We are given the same sign as was given the Jews, only our sign is inward, on the heart. A heart that hasn't been tenderized and broken, that hasn't had the Covenant written on it, isn't part of the family of God (Psalm 51:16-17):

Jesus said:

A new commandment I give unto you, That ye love one another; as I have loved you, that ye also love one another. By this shall all men know that ye are my disciples, if ye have love one to another. (John 13:34-35)

Our outward sign is not the law as it was with Jews, but rather it's the love we show for one another. But instead of love, we do as did the Jews, we rebel and point an accusing finger at one another and condemn them to hell for disagreeing with our own concept of God's will. If it's in our nature to love, we can't condemn, we can't hate. If it's in our nature to look down our nose at others, then what the churches teach, that is the view that all others outside our walls are wrong, then Satan has access to our ear and can tell us hating is ok with God and that's what He wants us to do. If our nature is to refuse the evil and strive (hunger and thirst) after righteousness, then Satan is unable to cause us to hate in spite of all his arguments.

Jesus further said:

Master, which is the great commandment in the law? Jesus said unto him, Thou shalt love the Lord thy God with all thy heart, and with all thy soul, and with all thy mind. This is the first and great commandment. And the second is like unto it, Thou shalt love thy neighbour as thyself. On these two commandments hang all the law and the prophets. (Mat 22:40)

The law hasn't been done away with, it's been overcome, it's been fulfilled. Jesus didn't fulfill the law so that we don't have to obey the law, He fulfilled the law so we aren't bound by the law anymore and can fulfill the law and overcome it as He has overcome the law.

Woe unto them that call evil good, and good evil; that put darkness for light, and light for darkness; that put bitter for sweet, and sweet for bitter! Woe unto them that are wise in their own eyes, and prudent in their own sight! Woe unto them that are mighty to drink wine, and men of strength to mingle strong drink: Which justify the wicked for reward, and take away the righteousness of the righteous from him! Therefore as the fire devoureth the stubble, and the flame consumeth the chaff, so their root shall be as rottenness, and their blossom shall go up as dust: because they have cast away the law of the LORD of hosts, and despised the word of the Holy One of Israel. (Isaiah 5:24)

When we stand behind our denominational walls and consider ourself better than all others who bear the Christian name tag, are we not being "wise in our own eyes" and listening to Satan when he tells us that we can be as God and know good and evil without having to pay a price? (Mat 7:1; 1Cor 11:31) Do we really believe we can get away with doing what only God can do, which is to judge His servants? (Mat 7:1-2)

When Adam ate of the fruit of the tree of knowledge of good and evil he caused a change in the relationship between him and God.
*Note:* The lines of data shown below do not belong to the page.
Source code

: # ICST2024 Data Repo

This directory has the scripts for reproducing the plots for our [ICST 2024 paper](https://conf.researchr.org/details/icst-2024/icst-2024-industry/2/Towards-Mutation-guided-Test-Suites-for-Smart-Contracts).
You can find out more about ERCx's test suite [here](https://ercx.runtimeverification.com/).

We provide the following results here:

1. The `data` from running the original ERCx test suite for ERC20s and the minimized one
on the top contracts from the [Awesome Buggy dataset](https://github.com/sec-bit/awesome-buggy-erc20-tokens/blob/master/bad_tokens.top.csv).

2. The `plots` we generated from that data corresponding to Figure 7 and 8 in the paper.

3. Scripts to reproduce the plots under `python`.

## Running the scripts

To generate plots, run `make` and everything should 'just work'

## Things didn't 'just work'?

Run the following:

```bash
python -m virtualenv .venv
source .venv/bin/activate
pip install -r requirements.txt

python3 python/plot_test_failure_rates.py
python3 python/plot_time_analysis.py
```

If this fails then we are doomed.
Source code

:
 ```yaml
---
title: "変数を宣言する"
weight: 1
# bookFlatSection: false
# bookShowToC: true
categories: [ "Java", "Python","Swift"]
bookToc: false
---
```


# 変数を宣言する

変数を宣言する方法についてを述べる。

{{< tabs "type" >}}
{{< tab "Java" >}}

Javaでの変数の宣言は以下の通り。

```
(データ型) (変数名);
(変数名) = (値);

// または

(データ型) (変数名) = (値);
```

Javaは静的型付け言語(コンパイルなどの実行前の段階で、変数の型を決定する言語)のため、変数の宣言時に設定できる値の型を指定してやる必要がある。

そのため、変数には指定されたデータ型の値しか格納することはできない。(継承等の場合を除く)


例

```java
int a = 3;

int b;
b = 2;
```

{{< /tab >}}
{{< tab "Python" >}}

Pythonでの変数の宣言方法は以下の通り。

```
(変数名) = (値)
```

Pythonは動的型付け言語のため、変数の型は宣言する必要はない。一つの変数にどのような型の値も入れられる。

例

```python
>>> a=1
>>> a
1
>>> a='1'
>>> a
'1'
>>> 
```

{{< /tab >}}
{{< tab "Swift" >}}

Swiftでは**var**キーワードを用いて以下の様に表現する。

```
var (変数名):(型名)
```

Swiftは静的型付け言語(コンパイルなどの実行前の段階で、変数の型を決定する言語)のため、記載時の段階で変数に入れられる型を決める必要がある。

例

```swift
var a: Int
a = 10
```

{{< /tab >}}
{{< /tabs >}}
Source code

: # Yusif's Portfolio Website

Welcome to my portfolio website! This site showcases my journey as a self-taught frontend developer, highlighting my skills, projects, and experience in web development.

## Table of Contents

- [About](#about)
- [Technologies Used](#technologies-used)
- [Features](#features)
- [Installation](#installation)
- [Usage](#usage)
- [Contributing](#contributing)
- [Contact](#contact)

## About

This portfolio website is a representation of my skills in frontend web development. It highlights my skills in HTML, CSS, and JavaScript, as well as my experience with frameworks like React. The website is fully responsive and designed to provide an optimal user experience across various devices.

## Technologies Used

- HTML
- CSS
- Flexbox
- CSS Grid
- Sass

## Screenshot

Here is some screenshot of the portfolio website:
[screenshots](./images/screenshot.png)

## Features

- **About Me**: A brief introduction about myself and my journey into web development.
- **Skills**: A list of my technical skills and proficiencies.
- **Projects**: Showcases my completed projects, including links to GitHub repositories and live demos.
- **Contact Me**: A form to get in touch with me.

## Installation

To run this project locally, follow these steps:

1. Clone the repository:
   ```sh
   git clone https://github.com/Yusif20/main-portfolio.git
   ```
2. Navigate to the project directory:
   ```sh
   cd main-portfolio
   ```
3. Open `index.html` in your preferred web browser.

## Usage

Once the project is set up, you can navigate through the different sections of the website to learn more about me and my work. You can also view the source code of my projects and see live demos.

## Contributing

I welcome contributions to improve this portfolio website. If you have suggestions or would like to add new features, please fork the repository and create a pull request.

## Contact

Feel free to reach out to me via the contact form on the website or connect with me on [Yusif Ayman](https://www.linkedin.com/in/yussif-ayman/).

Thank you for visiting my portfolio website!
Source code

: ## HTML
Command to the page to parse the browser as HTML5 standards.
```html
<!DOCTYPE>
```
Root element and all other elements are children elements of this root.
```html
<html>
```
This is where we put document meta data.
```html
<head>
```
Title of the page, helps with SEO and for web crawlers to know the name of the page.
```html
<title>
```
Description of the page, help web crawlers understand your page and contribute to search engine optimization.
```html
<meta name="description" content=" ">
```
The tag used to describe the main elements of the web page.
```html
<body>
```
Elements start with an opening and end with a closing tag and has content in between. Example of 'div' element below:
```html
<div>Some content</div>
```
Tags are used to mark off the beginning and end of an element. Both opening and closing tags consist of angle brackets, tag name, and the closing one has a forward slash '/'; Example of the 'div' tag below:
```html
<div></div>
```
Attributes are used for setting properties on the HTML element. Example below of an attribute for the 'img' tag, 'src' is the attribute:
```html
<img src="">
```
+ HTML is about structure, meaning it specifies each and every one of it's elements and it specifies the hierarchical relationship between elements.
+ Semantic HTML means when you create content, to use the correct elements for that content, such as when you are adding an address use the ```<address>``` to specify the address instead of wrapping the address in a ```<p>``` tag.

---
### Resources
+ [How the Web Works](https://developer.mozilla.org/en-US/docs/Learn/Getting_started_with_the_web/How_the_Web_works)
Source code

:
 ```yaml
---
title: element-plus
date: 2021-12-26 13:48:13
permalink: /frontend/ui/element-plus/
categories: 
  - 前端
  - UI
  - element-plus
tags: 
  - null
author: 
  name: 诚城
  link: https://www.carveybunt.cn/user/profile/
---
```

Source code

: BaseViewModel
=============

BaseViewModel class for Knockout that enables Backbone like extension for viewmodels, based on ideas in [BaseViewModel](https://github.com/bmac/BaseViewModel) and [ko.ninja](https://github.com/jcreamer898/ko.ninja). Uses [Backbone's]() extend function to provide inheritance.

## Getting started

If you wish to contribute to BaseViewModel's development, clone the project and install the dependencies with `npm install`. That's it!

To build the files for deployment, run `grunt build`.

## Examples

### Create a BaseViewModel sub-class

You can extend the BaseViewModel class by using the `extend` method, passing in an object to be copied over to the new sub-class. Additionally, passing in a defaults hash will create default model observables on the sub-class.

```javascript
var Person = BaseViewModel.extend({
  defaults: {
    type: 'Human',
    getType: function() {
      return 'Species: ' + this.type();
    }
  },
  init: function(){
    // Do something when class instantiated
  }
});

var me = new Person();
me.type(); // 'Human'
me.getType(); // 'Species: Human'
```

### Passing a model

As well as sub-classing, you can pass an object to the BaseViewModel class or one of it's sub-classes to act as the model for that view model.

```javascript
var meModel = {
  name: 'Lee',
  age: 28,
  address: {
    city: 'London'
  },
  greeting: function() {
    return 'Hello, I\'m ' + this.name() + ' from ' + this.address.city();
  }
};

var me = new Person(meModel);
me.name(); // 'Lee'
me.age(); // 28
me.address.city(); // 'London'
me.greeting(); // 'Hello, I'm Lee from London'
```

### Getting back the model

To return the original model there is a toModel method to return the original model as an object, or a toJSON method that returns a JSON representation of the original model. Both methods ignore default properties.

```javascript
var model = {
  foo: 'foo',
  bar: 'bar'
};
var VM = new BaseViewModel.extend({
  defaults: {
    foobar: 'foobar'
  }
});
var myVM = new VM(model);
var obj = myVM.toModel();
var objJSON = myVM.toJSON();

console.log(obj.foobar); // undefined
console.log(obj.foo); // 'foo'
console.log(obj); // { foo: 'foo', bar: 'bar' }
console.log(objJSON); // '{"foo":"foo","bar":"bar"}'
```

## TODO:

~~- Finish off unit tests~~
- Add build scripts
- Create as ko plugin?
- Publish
Up until this point God was the center of attention, He was the one who was being served, and the one being listened to. He was the instructor and Adam was the one thirsting to know what God has to tell him. When he ate of the fruit of knowledge he, Adam, then became the one with knowledge (Gen 3:5; 22). He no longer desired to be with his Lord and Creator, his Instructor. He left off from being God-centered to being self-centered. He became aware of his own faults, of his body and his own nakedness, and tried to conceal his nakedness, his total openness, (his "integrity") with something he had constructed himself, an apron of fig leaves. We do this in our churches and in our belief systems. We create doctrines that tell us what we want to hear, and that let us do what we want to do without any worry about consequences. And we use the very same Words of God to create these fig-leaf doctrines that God uses to tell us to not do what we have set out to do. This is what the serpent did in the Garden (as he did with Jesus in His wilderness testing), he used God's own words, with a gentle twist, to tell Adam and Eve it was ok for them to do what God told them not to do.

[A note might be appropriate here: While Jesus corrected Satan's quotes of the Bible, Adam didn't even question Satan, and Eve's feeble attempt to correct him was faulted. We have to be convinced of the truth of the Bible, and know it well if we want to take on Satan (who knows the Bible all too well) in his own playing field. The Pharisees and scribes knew the words of the Bible perfectly, but they didn't know the meaning of the Word because their understanding of the Word was darkened by their knowledge of doctrines and traditions, which superseded the Word of God.]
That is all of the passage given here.